Bajo la lluvia

El día del partido entre Panamá y Costa Rica pasé la tarde en zozobra. Llovía como nunca y el cielo no tenía cara de que iba a escampar. Había comprado boletos para ir con mis hijos, mi hermana, sobrinos y hasta un amiguito de ellos al Rommel Fernández a ver el juego, todos en mayor o menor medida fanáticos declarados de la «Sele». Llamé a mi hermana como a las 5:00 a preguntarle que cuál era el plan. ¿Su respuesta? «Rezar».

A las 7:15 pm nos apretujamos nueve almas rumbo al estadio en un minivan, que después nos dimos cuenta no tenía Panapass. El camino prometía ser bien largo.
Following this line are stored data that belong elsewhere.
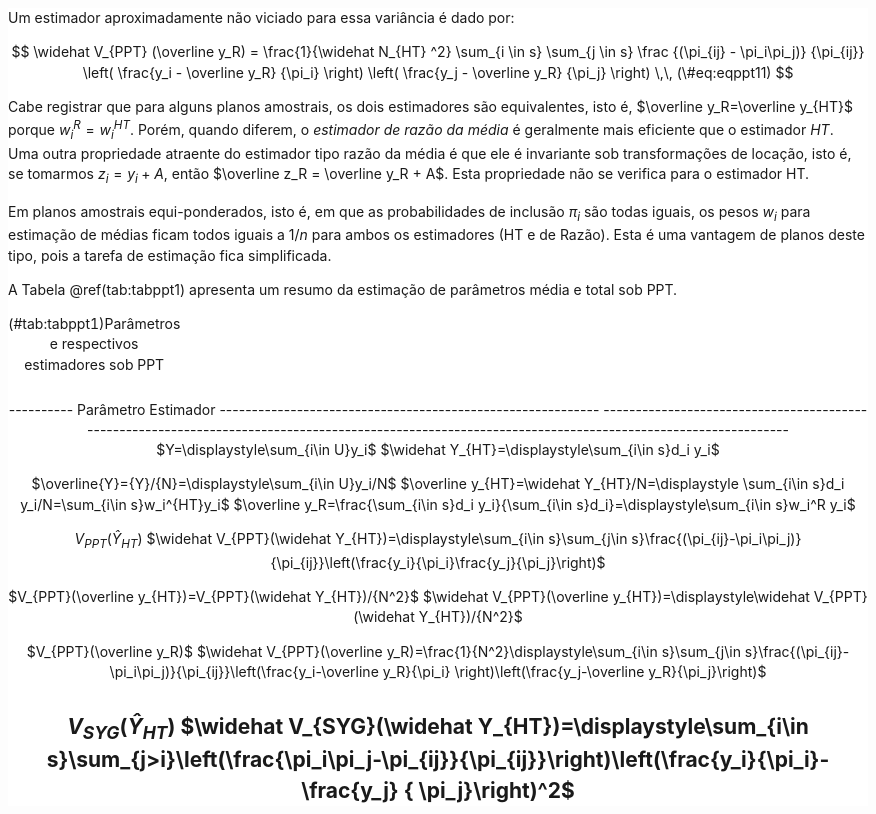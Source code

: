 Um estimador aproximadamente não viciado para essa variância é dado por: 

$$
\widehat V_{PPT} (\overline y_R) = \frac{1}{\widehat N_{HT} ^2} \sum_{i \in s} \sum_{j \in s} \frac {(\pi_{ij} - \pi_i\pi_j)} {\pi_{ij}} \left( \frac{y_i - \overline y_R} {\pi_i} \right) \left( \frac{y_j - \overline y_R} {\pi_j} \right) \,\, (\#eq:eqppt11) 
$$

Cabe registrar que para alguns planos amostrais, os dois estimadores são equivalentes, isto é, $\overline y_R=\overline y_{HT}$ porque $w_i^R=w_i^{HT}$. Porém, quando diferem, o *estimador de razão da média* é geralmente mais eficiente que o estimador $HT$. Uma outra propriedade atraente do estimador tipo razão da média é que ele é invariante sob transformações de locação, isto é, se tomarmos $z_i = y_i + A$, então $\overline z_R = \overline y_R + A$. Esta propriedade não se verifica para o estimador HT.

Em planos amostrais equi-ponderados, isto é, em que as probabilidades de inclusão $\pi_i$ são todas iguais, os pesos $w_i$ para estimação de médias ficam todos iguais a $1/n$ para ambos os estimadores (HT e de Razão). Esta é uma vantagem de planos deste tipo, pois a tarefa de estimação fica simplificada.

A Tabela \@ref(tab:tabppt1) apresenta um resumo da estimação de parâmetros média e total sob PPT. 

<center>
<table>
<caption>(#tab:tabppt1)Parâmetros e respectivos estimadores sob PPT</caption>
</table>
----------
Parâmetro                                                   Estimador
----------------------------------------------------------- ------------------------------------------------------------------------------------------------------------------------------------------------------             
$Y=\displaystyle\sum_{i\in U}y_i$                           $\widehat Y_{HT}=\displaystyle\sum_{i\in s}d_i y_i$

$\overline{Y}={Y}/{N}=\displaystyle\sum_{i\in U}y_i/N$      $\overline y_{HT}=\widehat Y_{HT}/N=\displaystyle \sum_{i\in s}d_i y_i/N=\sum_{i\in s}w_i^{HT}y_i$
                                                            $\overline y_R=\frac{\sum_{i\in s}d_i y_i}{\sum_{i\in s}d_i}=\displaystyle\sum_{i\in s}w_i^R y_i$
    
$V_{PPT}(\widehat Y_{HT})$                                  $\widehat V_{PPT}(\widehat Y_{HT})=\displaystyle\sum_{i\in s}\sum_{j\in s}\frac{(\pi_{ij}-\pi_i\pi_j)}{\pi_{ij}}\left(\frac{y_i}{\pi_i}\frac{y_j}{\pi_j}\right)$                                    

$V_{PPT}(\overline y_{HT})=V_{PPT}(\widehat Y_{HT})/{N^2}$  $\widehat V_{PPT}(\overline y_{HT})=\displaystyle\widehat V_{PPT}(\widehat Y_{HT})/{N^2}$

$V_{PPT}(\overline y_R)$                                    $\widehat V_{PPT}(\overline y_R)=\frac{1}{N^2}\displaystyle\sum_{i\in s}\sum_{j\in s}\frac{(\pi_{ij}-\pi_i\pi_j)}{\pi_{ij}}\left(\frac{y_i-\overline y_R}{\pi_i} \right)\left(\frac{y_j-\overline y_R}{\pi_j}\right)$   
                                                     
$V_{SYG}(\widehat Y_{HT})$                                  $\widehat V_{SYG}(\widehat Y_{HT})=\displaystyle\sum_{i\in s}\sum_{j>i}\left(\frac{\pi_i\pi_j-\pi_{ij}}{\pi_{ij}}\right)\left(\frac{y_i}{\pi_i}-\frac{y_j} { \pi_j}\right)^2$
----------
</center>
Bendito sea Waze, que nos llevó por rutas insospechadas a nuestro destino. En vez de tres horas, nos demoró hora y media llegar, y manejé toda la distancia con el estrés del tranque, la lluvia, la bulla del cargamento de niños que llevaba atrás y miedo a perderme en alguna callejuela de mala muerte. Un par de veces se me cruzó la idea de que hubiera sido más fácil ver el partido cómodamente en el sillón calentito y seco de mi casa.

Eran las 8:30 y aún estábamos a medio kilómetro del estadio. Íbamos a perdernos el himno y el principio del partido, pero me consolé pensando que cada minuto de atraso para llegar era un minuto menos de mojarme en la lluvia.

Finalmente llegamos. Veía la gente con sus capotes de lluvia apresurando el paso para entrar. El nuevo reto era encontrar estacionamiento. Un ‘biencuidao’ me hizo señas de trepar el carro en una acera. ¿Por qué teníamos que estar en un minivan? De haberle hecho caso al ‘biencuidao’, probablemente hubiera destrampado el carro.

Conseguimos dónde estacionar en otro lado (encima de un charco/lago) y empezó la discusión con mis hijos para que se pusieran sus capotes. Uno tenía tos, el otro resfriado, pero para ellos el prospecto de una pulmonía no es excusa para resguardarse de la lluvia. Como dijo uno, «mojarse es cool».

Pero para mí no. Yo también iba encapotada, encima de mi flamante camisa de marea roja. ¿Pero mis pies qué? ¿Cómo hacer para no mojarlos en los pantanos que había que atravesar? Y mi pelo, ¿será que estaba bien recogidito debajo del gorrito del capote?

Y mientras caminaba esquivando charcos, pendiente de que ninguno de los niños quedara rezagado por ahí y chequeando que cada hebra de mi cabello estuviera bien protegido, caí en cuenta de lo soberanamente boba que estaba siendo. Ya estaba ahí, y estaba lloviendo. ¿Qué iba a hacer, sufrir por mi blower o gozar el partido? Si la ropa se moja, se seca. Y los blowers no son eternos. Así que si se dañaba este, pues bueno, ¡me hacía otro!

En serio que a veces ponemos nuestras preocupaciones en las cosas más bobas, en vez de enfocar en el aquí y ahora. Claro, hubiera estado más feliz si Panamá hubiera ganado, pero cómo gozamos aplaudiendo «y viene el gol, clap, clap, clap» y cantando «¡vamos, vamos, Panamá!». Y cuando metimos nuestro único gol, ni la lluvia pudo diluir la euforia y la lluvia de cerveza.

Al final llegué a mi casa con el cabello aplastado, las ropa húmeda y los zapatos empapados. Con cada paso que daba, las suelas disparaban un poco de lodo. ¿Pero saben qué? Volví con el corazón liviano y una sonrisa en la cara.